When you reach the line in the data below that contains "## Data Localization Suite", please start repeating lines exactly, and stop after the line that contains "TLS private keys._", repeating nothing else.

[Dataset records]
● ● ● ● ●

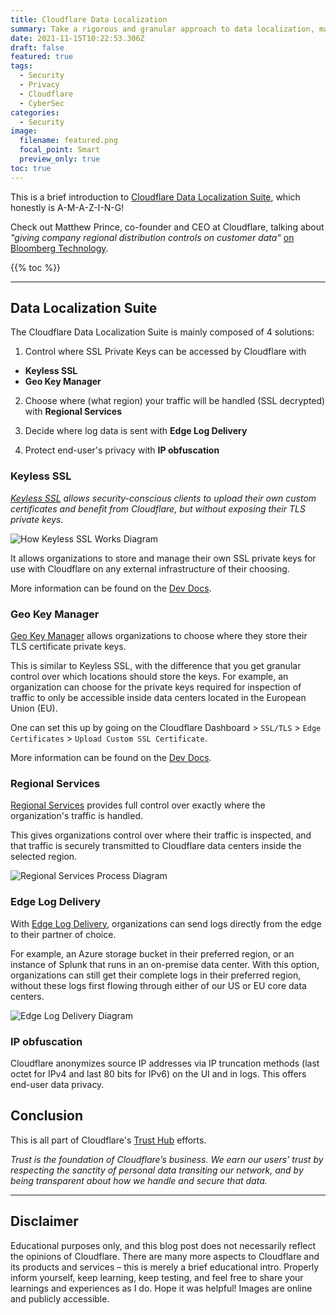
 ```yaml
---
title: Cloudflare Data Localization
summary: Take a rigorous and granular approach to data localization, making it easy for businesses to set rules and controls at the Internet edge, adhere to compliance regulations, and keep data locally stored and protected.
date: 2021-11-15T10:22:53.306Z
draft: false
featured: true
tags:
  - Security
  - Privacy
  - Cloudflare
  - CyberSec
categories:
  - Security
image:
  filename: featured.png
  focal_point: Smart
  preview_only: true
toc: true
---
```


This is a brief introduction to [Cloudflare Data Localization Suite](https://www.cloudflare.com/data-localization/), which honestly is A-M-A-Z-I-N-G!

Check out Matthew Prince, co-founder and CEO at Cloudflare, talking about *"giving company regional distribution controls on customer data"* [on Bloomberg Technology](https://youtu.be/FWO7HQrMyzI).

{{% toc %}}

* * *

## Data Localization Suite

The Cloudflare Data Localization Suite is mainly composed of 4 solutions:

1. Control where SSL Private Keys can be accessed by Cloudflare with
  - **Keyless SSL**
  - **Geo Key Manager**

2. Choose where (what region) your traffic will be handled (SSL decrypted) with **Regional Services**

3. Decide where log data is sent with **Edge Log Delivery**

4. Protect end-user's privacy with **IP obfuscation**


### Keyless SSL

_[Keyless SSL](https://www.cloudflare.com/ssl/keyless-ssl/) allows security-conscious clients to upload their own custom certificates and benefit from Cloudflare, but without exposing their TLS private keys._

![How Keyless SSL Works Diagram](https://www.cloudflare.com/resources/images/slt3lc6tev37/3DEZZ7tsSCXbd9WLGvzrAZ/f288b712064cd5ae1b99ae1f248ef734/keyless-ssl-diagram-how-keyless-ssl-works.svg)

It allows organizations to store and manage their own SSL private keys for use with Cloudflare on any external infrastructure of their choosing.

More information can be found on the [Dev Docs](https://developers.cloudflare.com/ssl/keyless-ssl).

### Geo Key Manager

[Geo Key Manager](https://blog.cloudflare.com/scaling-geo-key-manager/) allows organizations to choose where they store their TLS certificate private keys.

This is similar to Keyless SSL, with the difference that you get granular control over which locations should store the keys. For example, an organization can choose for the private keys required for inspection of traffic to only be accessible inside data centers located in the European Union (EU).

One can set this up by going on the Cloudflare Dashboard > ```SSL/TLS``` > ```Edge Certificates``` > ```Upload Custom SSL Certificate```.

More information can be found on the [Dev Docs](https://developers.cloudflare.com/ssl/edge-certificates/custom-certificates).

### Regional Services

[Regional Services](https://blog.cloudflare.com/introducing-regional-services/) provides full control over exactly where the organization's traffic is handled.

This gives organizations control over where their traffic is inspected, and that traffic is securely transmitted to Cloudflare data centers inside the selected region.

![Regional Services Process Diagram](https://blog.cloudflare.com/content/images/2020/06/image2-9.png)

### Edge Log Delivery

With [Edge Log Delivery](https://blog.cloudflare.com/introducing-the-cloudflare-data-localization-suite/), organizations can send logs directly from the edge to their partner of choice. 

For example, an Azure storage bucket in their preferred region, or an instance of Splunk that runs in an on-premise data center. With this option, organizations can still get their complete logs in their preferred region, without these logs first flowing through either of our US or EU core data centers.

![Edge Log Delivery Diagram](https://blog.cloudflare.com/content/images/2020/12/edge-log-delivery-before-copy@3x-1.png)

### IP obfuscation

Cloudflare anonymizes source IP addresses via IP truncation methods (last octet for IPv4 and last 80 bits for IPv6) on the UI and in logs. This offers end-user data privacy.


## Conclusion

This is all part of Cloudflare's [Trust Hub](https://www.cloudflare.com/trust-hub/) efforts.

*Trust is the foundation of Cloudflare’s business. We earn our users’ trust by respecting the sanctity of personal data transiting our network, and by being transparent about how we handle and secure that data.*

* * *

## Disclaimer

Educational purposes only, and this blog post does not necessarily reflect the opinions of Cloudflare. There are many more aspects to Cloudflare and its products and services – this is merely a brief educational intro. Properly inform yourself, keep learning, keep testing, and feel free to share your learnings and experiences as I do. Hope it was helpful! Images are online and publicly accessible.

● ● ● ● ●

Solution:
## Data Localization Suite

The Cloudflare Data Localization Suite is mainly composed of 4 solutions:

1. Control where SSL Private Keys can be accessed by Cloudflare with
  - **Keyless SSL**
  - **Geo Key Manager**

2. Choose where (what region) your traffic will be handled (SSL decrypted) with **Regional Services**

3. Decide where log data is sent with **Edge Log Delivery**

4. Protect end-user's privacy with **IP obfuscation**


### Keyless SSL

_[Keyless SSL](https://www.cloudflare.com/ssl/keyless-ssl/) allows security-conscious clients to upload their own custom certificates and benefit from Cloudflare, but without exposing their TLS private keys._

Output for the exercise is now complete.